Before joining state government, Krause served for eight years in the United States Army and Tennessee Army National Guard. He completed three combat tours as a member of the 101st Airborne Division and was awarded the Bronze Star Medal during Operation Iraqi Freedom.

An eighth generation Tennessean, Krause earned his bachelor’s degree from Austin Peay State University and master’s in public policy from Vanderbilt University. He and his wife, Chrissi, live in Williamson County and have a young son, Max.

Krause joins THEC on August 1.

State parks to benefit from TN Promise scholars labor

NASHVILLE, Tenn. (AP) — Tennessee Promise scholars can perform community service hours with events planned across the state later this month.

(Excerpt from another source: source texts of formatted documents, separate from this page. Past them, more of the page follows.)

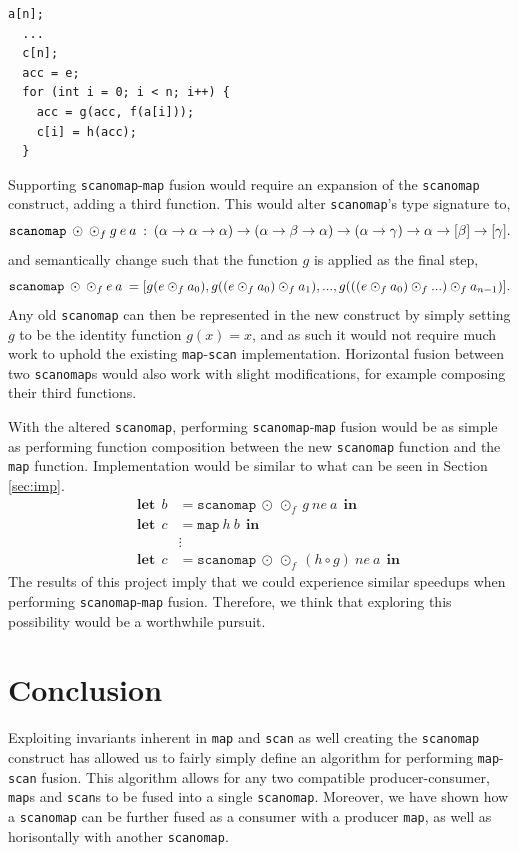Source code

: \documentclass[11pt,bibliography=totocnumbered]{article}
\newcommand\lett{\phantom{-}\:\:\mathbf{let}\:\:}
\newcommand\inn{\:\:\mathbf{in}\:\:}
\begin{document}
\begin{lstlisting}[caption=Listing \ref{lst:maposcanomap1} fused., label={lst:mos1}]
  a[n];
  ...
  c[n];
  acc = e;
  for (int i = 0; i < n; i++) {
    acc = g(acc, f(a[i]));
    c[i] = h(acc);
  }
\end{lstlisting}
Supporting \texttt{scanomap}-\texttt{map} fusion would require an expansion of the \texttt{scanomap} construct, adding a third function. This would alter \texttt{scanomap}'s type signature to,
$$\mathtt{scanomap} \: \odot \: \odot_f \: g \: e \: a \: : \:(\alpha \to \alpha \to \alpha) \to (\alpha \to \beta \to \alpha)
 \to (\alpha \to \gamma) \to \alpha \to [\beta] \to [\gamma]\mathnormal{.}$$
and semantically change such that the function $g$ is applied as the final step,
$$\mathtt{scanomap} \: \odot \: \odot_f \: e \: a \: =
 [g(e \odot_f a_0), g((e \odot_f a_0) \odot_f a_1), ..., g(((e \odot_f a_0) \odot_f ...) \odot_f a_{n-1})]\mathnormal{.}$$
Any old \texttt{scanomap} can then be represented in the new construct by simply setting $g$ to be the identity function $g(x) = x$, and as such it would not require much work to uphold the
 existing \texttt{map}-\texttt{scan} implementation. Horizontal fusion between two \texttt{scanomap}s would also work with slight modifications, for example composing their third functions.

With the altered \texttt{scanomap}, performing \texttt{scanomap}-\texttt{map} fusion would be as simple as performing function composition between the new \texttt{scanomap} function and 
the \texttt{map} function. Implementation would be similar to what can be seen in Section \ref{sec:imp}.
 \begin{align*}
   \lett b &= \mathtt{scanomap} \: \odot \: \odot_f \: g \: ne \: a \inn \\
   \lett c &= \mathtt{map} \: h \: b \inn \\
   &\vdots \\
   \lett c &= \mathtt{scanomap} \: \odot \: \odot_f \: (h \circ g) \: ne \: a \inn
 \end{align*}
The results of this project imply that we could experience similar speedups when performing \texttt{scanomap}-\texttt{map} fusion. Therefore, we think that exploring this possibility
 would be a worthwhile pursuit.
\clearpage
\section{Conclusion}
Exploiting invariants inherent in \texttt{map} and \texttt{scan} as well creating the \texttt{scanomap} construct has allowed us
 to fairly simply define an algorithm for performing \texttt{map}-\texttt{scan} fusion. This algorithm allows for any two compatible
 producer-consumer, \texttt{map}s and \texttt{scan}s to be fused into a single \texttt{scanomap}. Moreover, we have shown
how a \texttt{scanomap}  can
 be further fused as a consumer with a producer \texttt{map}, as well as horisontally with another \texttt{scanomap}.
\end{document}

State parks and natural areas are offering the events on July 23 at all 56 parks. The student volunteers can clear brush, limbs and invasive plants; plant flowers; build trails; assist with community events; or maintain historic features.

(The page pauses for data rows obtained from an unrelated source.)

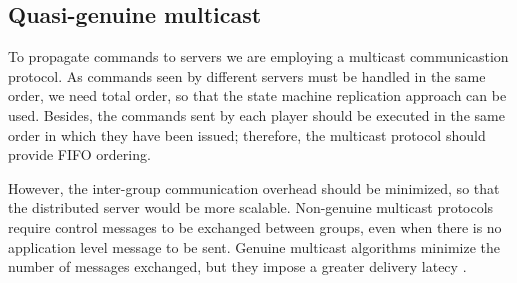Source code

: \documentclass[]{usiinfprospectus}
\begin{document}
%



\subsection{Quasi-genuine multicast} \label{sec:optmcast}

To propagate commands to servers we are employing a multicast communicastion protocol. 
As commands seen by different servers must be handled in the same order, we need total order, so that the state machine replication approach can be used. Besides, the commands sent by each player should be executed in the same order in which they have been issued; therefore, the multicast protocol should provide FIFO ordering.

However, the inter-group communication overhead should be minimized, so that the distributed server would be more scalable. Non-genuine multicast protocols \cite{schiper2009gng} require control messages to be exchanged between groups, even when there is no application level message to be sent. Genuine multicast algorithms minimize the number of messages exchanged, but they impose a greater delivery latecy \cite{schiper2008ica}.
\end{document}

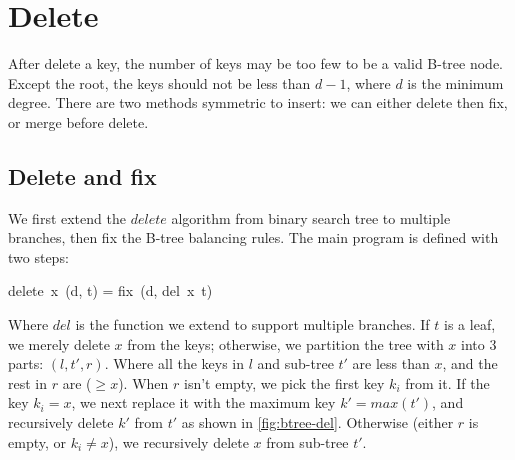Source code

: \documentclass[b5paper]{article}
\begin{document}
\begin{Answer}[ref = {ex:btree-binary_lookup}]
\end{Answer}

\section{Delete}

After delete a key, the number of keys may be too few to be a valid B-tree node. Except the root, the keys should not be less than $d - 1$, where $d$ is the minimum degree. There are two methods symmetric to insert: we can either delete then fix, or merge before delete.

\subsection{Delete and fix}

We first extend the $delete$ algorithm from binary search tree to multiple branches, then fix the B-tree balancing rules. The main program is defined with two steps:

\be
delete\ x\ (d, t) = fix\ (d, del\ x\ t)
\ee

Where $del$ is the function we extend to support multiple branches. If $t$ is a leaf, we merely delete $x$ from the keys; otherwise, we partition the tree with $x$ into 3 parts: $(l, t', r)$. Where all the keys in $l$ and sub-tree $t'$ are less than $x$, and the rest in $r$ are ($\geq x$). When $r$ isn't empty, we pick the first key $k_i$ from it. If the key $k_i = x$, we next replace it with the maximum key $k' = max(t')$, and recursively delete $k'$ from $t'$ as shown in \cref{fig:btree-del}. Otherwise (either $r$ is empty, or $k_i \neq x$), we recursively delete $x$ from sub-tree $t'$.
\end{document}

The Tennessee Department of Environment and Conservation said in a news release the projects are designed to beautify the parks and natural areas and provide meaningful outdoors experiences for the volunteers.

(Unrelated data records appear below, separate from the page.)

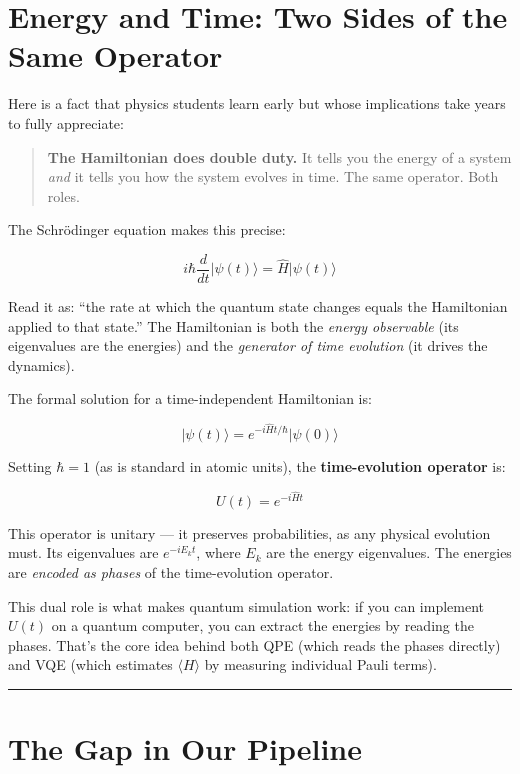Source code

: \documentclass[
  11pt,
  oneside]{book}
\begin{document}
\section{Energy and Time: Two Sides of the Same
Operator}\label{energy-and-time-two-sides-of-the-same-operator}

Here is a fact that physics students learn early but whose implications
take years to fully appreciate:

\begin{quote}
\textbf{The Hamiltonian does double duty.} It tells you the energy of a
system \emph{and} it tells you how the system evolves in time. The same
operator. Both roles.
\end{quote}

The Schrödinger equation makes this precise:

\[i\hbar \frac{d}{dt}\lvert\psi(t)\rangle = \hat{H}\lvert\psi(t)\rangle\]

Read it as: ``the rate at which the quantum state changes equals the
Hamiltonian applied to that state.'' The Hamiltonian is both the
\emph{energy observable} (its eigenvalues are the energies) and the
\emph{generator of time evolution} (it drives the dynamics).

The formal solution for a time-independent Hamiltonian is:

\[\lvert\psi(t)\rangle = e^{-i\hat{H}t/\hbar}\lvert\psi(0)\rangle\]

Setting \(\hbar = 1\) (as is standard in atomic units), the
\textbf{time-evolution operator} is:

\[U(t) = e^{-i\hat{H}t}\]

This operator is unitary --- it preserves probabilities, as any physical
evolution must. Its eigenvalues are \(e^{-iE_k t}\), where \(E_k\) are
the energy eigenvalues. The energies are \emph{encoded as phases} of the
time-evolution operator.

This dual role is what makes quantum simulation work: if you can
implement \(U(t)\) on a quantum computer, you can extract the energies
by reading the phases. That's the core idea behind both QPE (which reads
the phases directly) and VQE (which estimates \(\langle H \rangle\) by
measuring individual Pauli terms).

\begin{center}\rule{0.5\linewidth}{0.5pt}\end{center}

\section{The Gap in Our Pipeline}\label{the-gap-in-our-pipeline}
\end{document}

Tennessee Promise provides tuition-free community and technical college to recent high school graduates. This fall, all Tennessee Promise students using the program are required to complete eight hours of community service by Aug. 1.

For a list of events and to register, visit http://www.tnstateparks.com/about/special-event-cards/tn-promise-saturday or contact Nancy Schelin at (615) 532-5249 or nancy.schelin@tn.gov.

Board of Regents signs off on tuition increases averaging 2.6 percent

News release from Tennessee Board of Regents
The Tennessee Board of Regents (Friday) approved the lowest increases in undergraduate tuition since 1983.

Tuition rates at the six TBR universities, 13 community colleges and 27 Tennessee Colleges of Applied Technology will increase an average of 2.6 percent for the 2016-17 academic year.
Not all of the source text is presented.